[Collected data]
== Segment start ==

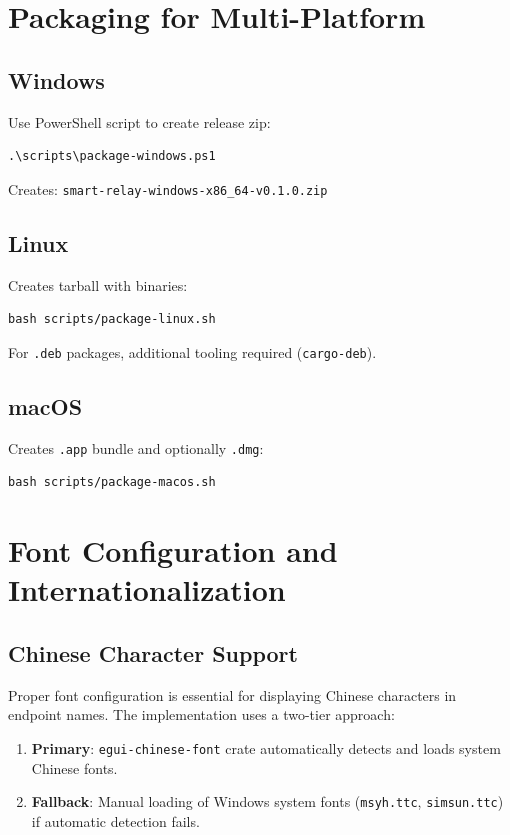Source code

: \section{Packaging for Multi-Platform}

\subsection{Windows}

Use PowerShell script to create release zip:
\begin{verbatim}
.\scripts\package-windows.ps1
\end{verbatim}

Creates: \texttt{smart-relay-windows-x86\_64-v0.1.0.zip}

\subsection{Linux}

Creates tarball with binaries:
\begin{verbatim}
bash scripts/package-linux.sh
\end{verbatim}

For \texttt{.deb} packages, additional tooling required (\texttt{cargo-deb}).

\subsection{macOS}

Creates \texttt{.app} bundle and optionally \texttt{.dmg}:
\begin{verbatim}
bash scripts/package-macos.sh
\end{verbatim}

\section{Font Configuration and Internationalization}

\subsection{Chinese Character Support}

Proper font configuration is essential for displaying Chinese characters in endpoint names. The implementation uses a two-tier approach:

\begin{enumerate}
    \item \textbf{Primary}: \texttt{egui-chinese-font} crate automatically detects and loads system Chinese fonts.
    \item \textbf{Fallback}: Manual loading of Windows system fonts (\texttt{msyh.ttc}, \texttt{simsun.ttc}) if automatic detection fails.
\end{enumerate}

== Segment end ==

> _ACTIVITY_:
Return the lines beginning at the one that contains "automatic detection fails." and continuing through the last line of the data, exactly as they stand and without any others.

> _EXERCISE SOLUTION_:
    \item \textbf{Fallback}: Manual loading of Windows system fonts (\texttt{msyh.ttc}, \texttt{simsun.ttc}) if automatic detection fails.
\end{enumerate}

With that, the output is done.